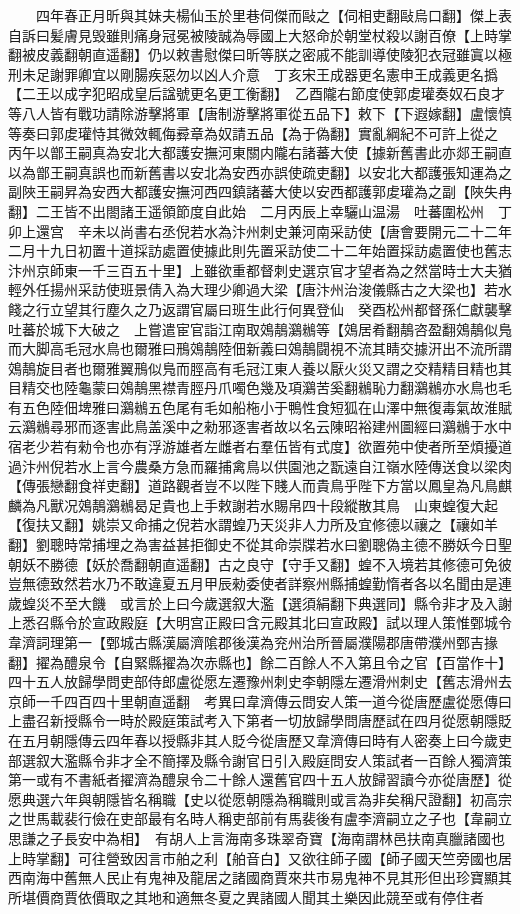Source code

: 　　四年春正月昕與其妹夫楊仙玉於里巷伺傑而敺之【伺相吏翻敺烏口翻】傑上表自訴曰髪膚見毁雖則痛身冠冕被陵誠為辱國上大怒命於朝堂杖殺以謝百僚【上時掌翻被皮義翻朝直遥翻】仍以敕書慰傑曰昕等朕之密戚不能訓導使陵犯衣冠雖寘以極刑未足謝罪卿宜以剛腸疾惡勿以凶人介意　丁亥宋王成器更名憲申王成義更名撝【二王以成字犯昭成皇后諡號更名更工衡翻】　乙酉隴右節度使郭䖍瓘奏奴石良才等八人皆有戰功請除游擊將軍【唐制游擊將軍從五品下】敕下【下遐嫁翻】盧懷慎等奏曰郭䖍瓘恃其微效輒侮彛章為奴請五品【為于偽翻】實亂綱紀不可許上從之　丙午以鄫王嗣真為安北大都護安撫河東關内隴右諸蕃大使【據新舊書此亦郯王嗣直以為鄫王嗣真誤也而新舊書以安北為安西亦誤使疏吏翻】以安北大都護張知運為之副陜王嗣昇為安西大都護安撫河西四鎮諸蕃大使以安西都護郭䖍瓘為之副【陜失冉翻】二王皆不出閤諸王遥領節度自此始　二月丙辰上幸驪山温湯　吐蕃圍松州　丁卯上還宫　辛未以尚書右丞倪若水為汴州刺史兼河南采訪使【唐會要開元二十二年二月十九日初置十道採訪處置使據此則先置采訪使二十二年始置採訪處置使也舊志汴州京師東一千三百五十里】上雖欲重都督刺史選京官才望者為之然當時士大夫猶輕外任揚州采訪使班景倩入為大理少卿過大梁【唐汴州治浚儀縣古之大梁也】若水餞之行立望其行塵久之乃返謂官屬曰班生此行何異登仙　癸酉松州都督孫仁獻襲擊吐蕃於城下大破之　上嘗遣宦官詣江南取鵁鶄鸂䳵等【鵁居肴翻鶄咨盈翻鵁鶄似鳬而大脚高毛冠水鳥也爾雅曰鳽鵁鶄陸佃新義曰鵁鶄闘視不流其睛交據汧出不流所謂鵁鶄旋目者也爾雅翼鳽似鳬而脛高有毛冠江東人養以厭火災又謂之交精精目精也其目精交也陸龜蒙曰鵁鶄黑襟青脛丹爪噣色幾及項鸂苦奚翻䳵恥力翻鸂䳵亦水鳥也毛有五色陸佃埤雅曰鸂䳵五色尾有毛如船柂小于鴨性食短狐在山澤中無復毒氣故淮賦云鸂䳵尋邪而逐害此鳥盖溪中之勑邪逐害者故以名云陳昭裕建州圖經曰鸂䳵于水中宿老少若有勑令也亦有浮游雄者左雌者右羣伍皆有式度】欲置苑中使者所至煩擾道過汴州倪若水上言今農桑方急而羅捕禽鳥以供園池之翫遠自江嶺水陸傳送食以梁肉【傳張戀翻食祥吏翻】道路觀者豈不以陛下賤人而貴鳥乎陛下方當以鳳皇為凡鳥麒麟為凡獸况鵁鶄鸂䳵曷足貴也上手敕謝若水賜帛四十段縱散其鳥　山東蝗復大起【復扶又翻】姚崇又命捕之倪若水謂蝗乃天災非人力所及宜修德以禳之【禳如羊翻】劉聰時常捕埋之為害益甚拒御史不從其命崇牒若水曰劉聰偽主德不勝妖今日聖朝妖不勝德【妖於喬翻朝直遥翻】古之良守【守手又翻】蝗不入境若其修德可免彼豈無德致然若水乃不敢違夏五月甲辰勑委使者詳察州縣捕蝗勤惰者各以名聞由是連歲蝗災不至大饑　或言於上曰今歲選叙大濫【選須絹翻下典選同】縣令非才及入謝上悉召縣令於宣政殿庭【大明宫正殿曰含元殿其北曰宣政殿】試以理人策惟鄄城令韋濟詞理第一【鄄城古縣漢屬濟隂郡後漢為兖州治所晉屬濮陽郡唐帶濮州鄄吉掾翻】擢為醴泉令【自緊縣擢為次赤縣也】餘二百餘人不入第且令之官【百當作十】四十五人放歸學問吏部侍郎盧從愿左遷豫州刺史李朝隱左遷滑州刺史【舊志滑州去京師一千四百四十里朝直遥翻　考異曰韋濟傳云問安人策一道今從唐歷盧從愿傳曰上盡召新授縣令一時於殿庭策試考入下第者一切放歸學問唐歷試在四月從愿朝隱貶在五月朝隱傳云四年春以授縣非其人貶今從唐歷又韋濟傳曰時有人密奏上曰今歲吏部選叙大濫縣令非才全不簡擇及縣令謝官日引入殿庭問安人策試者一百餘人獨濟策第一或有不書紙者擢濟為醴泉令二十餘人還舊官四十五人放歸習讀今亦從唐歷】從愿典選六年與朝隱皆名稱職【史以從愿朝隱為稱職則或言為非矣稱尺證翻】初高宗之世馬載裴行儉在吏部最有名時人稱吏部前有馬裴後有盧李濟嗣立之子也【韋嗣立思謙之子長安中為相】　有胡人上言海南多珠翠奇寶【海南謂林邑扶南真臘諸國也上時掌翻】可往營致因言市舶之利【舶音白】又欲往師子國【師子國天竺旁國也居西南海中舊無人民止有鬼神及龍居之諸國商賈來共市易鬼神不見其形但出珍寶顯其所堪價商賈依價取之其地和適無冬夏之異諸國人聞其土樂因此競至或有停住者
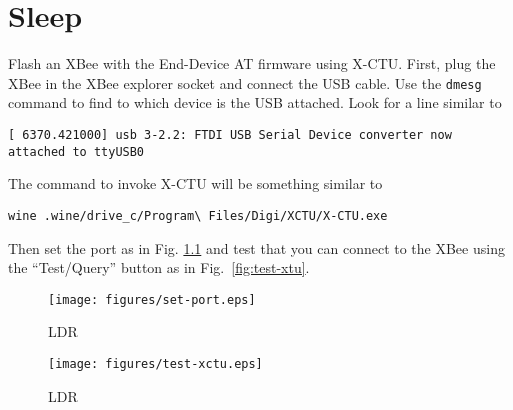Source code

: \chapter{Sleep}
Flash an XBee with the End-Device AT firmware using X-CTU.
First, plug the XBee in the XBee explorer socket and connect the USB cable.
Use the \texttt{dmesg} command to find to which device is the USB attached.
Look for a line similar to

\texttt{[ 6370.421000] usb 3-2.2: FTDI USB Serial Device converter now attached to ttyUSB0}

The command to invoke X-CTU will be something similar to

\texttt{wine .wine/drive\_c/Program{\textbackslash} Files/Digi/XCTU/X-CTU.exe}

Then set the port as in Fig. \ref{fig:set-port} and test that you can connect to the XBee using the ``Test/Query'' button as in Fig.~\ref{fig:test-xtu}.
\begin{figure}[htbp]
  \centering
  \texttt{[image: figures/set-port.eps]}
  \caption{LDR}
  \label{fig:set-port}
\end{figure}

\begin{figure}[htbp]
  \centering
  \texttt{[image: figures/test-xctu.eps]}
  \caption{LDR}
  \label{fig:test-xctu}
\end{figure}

● **What the task asks**: The listing is to be repeated word for word, with all pictures omitted.

● **Written answer**:
Source code

: 　　四年春正月昕與其妹夫楊仙玉於里巷伺傑而敺之【伺相吏翻敺烏口翻】傑上表自訴曰髪膚見毁雖則痛身冠冕被陵誠為辱國上大怒命於朝堂杖殺以謝百僚【上時掌翻被皮義翻朝直遥翻】仍以敕書慰傑曰昕等朕之密戚不能訓導使陵犯衣冠雖寘以極刑未足謝罪卿宜以剛腸疾惡勿以凶人介意　丁亥宋王成器更名憲申王成義更名撝【二王以成字犯昭成皇后諡號更名更工衡翻】　乙酉隴右節度使郭䖍瓘奏奴石良才等八人皆有戰功請除游擊將軍【唐制游擊將軍從五品下】敕下【下遐嫁翻】盧懷慎等奏曰郭䖍瓘恃其微效輒侮彛章為奴請五品【為于偽翻】實亂綱紀不可許上從之　丙午以鄫王嗣真為安北大都護安撫河東關内隴右諸蕃大使【據新舊書此亦郯王嗣直以為鄫王嗣真誤也而新舊書以安北為安西亦誤使疏吏翻】以安北大都護張知運為之副陜王嗣昇為安西大都護安撫河西四鎮諸蕃大使以安西都護郭䖍瓘為之副【陜失冉翻】二王皆不出閤諸王遥領節度自此始　二月丙辰上幸驪山温湯　吐蕃圍松州　丁卯上還宫　辛未以尚書右丞倪若水為汴州刺史兼河南采訪使【唐會要開元二十二年二月十九日初置十道採訪處置使據此則先置采訪使二十二年始置採訪處置使也舊志汴州京師東一千三百五十里】上雖欲重都督刺史選京官才望者為之然當時士大夫猶輕外任揚州采訪使班景倩入為大理少卿過大梁【唐汴州治浚儀縣古之大梁也】若水餞之行立望其行塵久之乃返謂官屬曰班生此行何異登仙　癸酉松州都督孫仁獻襲擊吐蕃於城下大破之　上嘗遣宦官詣江南取鵁鶄鸂䳵等【鵁居肴翻鶄咨盈翻鵁鶄似鳬而大脚高毛冠水鳥也爾雅曰鳽鵁鶄陸佃新義曰鵁鶄闘視不流其睛交據汧出不流所謂鵁鶄旋目者也爾雅翼鳽似鳬而脛高有毛冠江東人養以厭火災又謂之交精精目精也其目精交也陸龜蒙曰鵁鶄黑襟青脛丹爪噣色幾及項鸂苦奚翻䳵恥力翻鸂䳵亦水鳥也毛有五色陸佃埤雅曰鸂䳵五色尾有毛如船柂小于鴨性食短狐在山澤中無復毒氣故淮賦云鸂䳵尋邪而逐害此鳥盖溪中之勑邪逐害者故以名云陳昭裕建州圖經曰鸂䳵于水中宿老少若有勑令也亦有浮游雄者左雌者右羣伍皆有式度】欲置苑中使者所至煩擾道過汴州倪若水上言今農桑方急而羅捕禽鳥以供園池之翫遠自江嶺水陸傳送食以梁肉【傳張戀翻食祥吏翻】道路觀者豈不以陛下賤人而貴鳥乎陛下方當以鳳皇為凡鳥麒麟為凡獸况鵁鶄鸂䳵曷足貴也上手敕謝若水賜帛四十段縱散其鳥　山東蝗復大起【復扶又翻】姚崇又命捕之倪若水謂蝗乃天災非人力所及宜修德以禳之【禳如羊翻】劉聰時常捕埋之為害益甚拒御史不從其命崇牒若水曰劉聰偽主德不勝妖今日聖朝妖不勝德【妖於喬翻朝直遥翻】古之良守【守手又翻】蝗不入境若其修德可免彼豈無德致然若水乃不敢違夏五月甲辰勑委使者詳察州縣捕蝗勤惰者各以名聞由是連歲蝗災不至大饑　或言於上曰今歲選叙大濫【選須絹翻下典選同】縣令非才及入謝上悉召縣令於宣政殿庭【大明宫正殿曰含元殿其北曰宣政殿】試以理人策惟鄄城令韋濟詞理第一【鄄城古縣漢屬濟隂郡後漢為兖州治所晉屬濮陽郡唐帶濮州鄄吉掾翻】擢為醴泉令【自緊縣擢為次赤縣也】餘二百餘人不入第且令之官【百當作十】四十五人放歸學問吏部侍郎盧從愿左遷豫州刺史李朝隱左遷滑州刺史【舊志滑州去京師一千四百四十里朝直遥翻　考異曰韋濟傳云問安人策一道今從唐歷盧從愿傳曰上盡召新授縣令一時於殿庭策試考入下第者一切放歸學問唐歷試在四月從愿朝隱貶在五月朝隱傳云四年春以授縣非其人貶今從唐歷又韋濟傳曰時有人密奏上曰今歲吏部選叙大濫縣令非才全不簡擇及縣令謝官日引入殿庭問安人策試者一百餘人獨濟策第一或有不書紙者擢濟為醴泉令二十餘人還舊官四十五人放歸習讀今亦從唐歷】從愿典選六年與朝隱皆名稱職【史以從愿朝隱為稱職則或言為非矣稱尺證翻】初高宗之世馬載裴行儉在吏部最有名時人稱吏部前有馬裴後有盧李濟嗣立之子也【韋嗣立思謙之子長安中為相】　有胡人上言海南多珠翠奇寶【海南謂林邑扶南真臘諸國也上時掌翻】可往營致因言市舶之利【舶音白】又欲往師子國【師子國天竺旁國也居西南海中舊無人民止有鬼神及龍居之諸國商賈來共市易鬼神不見其形但出珍寶顯其所堪價商賈依價取之其地和適無冬夏之異諸國人聞其土樂因此競至或有停住者
Source code

: \chapter{Sleep}
Flash an XBee with the End-Device AT firmware using X-CTU.
First, plug the XBee in the XBee explorer socket and connect the USB cable.
Use the \texttt{dmesg} command to find to which device is the USB attached.
Look for a line similar to

\texttt{[ 6370.421000] usb 3-2.2: FTDI USB Serial Device converter now attached to ttyUSB0}

The command to invoke X-CTU will be something similar to

\texttt{wine .wine/drive\_c/Program{\textbackslash} Files/Digi/XCTU/X-CTU.exe}

Then set the port as in Fig. \ref{fig:set-port} and test that you can connect to the XBee using the ``Test/Query'' button as in Fig.~\ref{fig:test-xtu}.
\begin{figure}[htbp]
  \centering
  \texttt{[image: figures/set-port.eps]}
  \caption{LDR}
  \label{fig:set-port}
\end{figure}

\begin{figure}[htbp]
  \centering
  \texttt{[image: figures/test-xctu.eps]}
  \caption{LDR}
  \label{fig:test-xctu}
\end{figure}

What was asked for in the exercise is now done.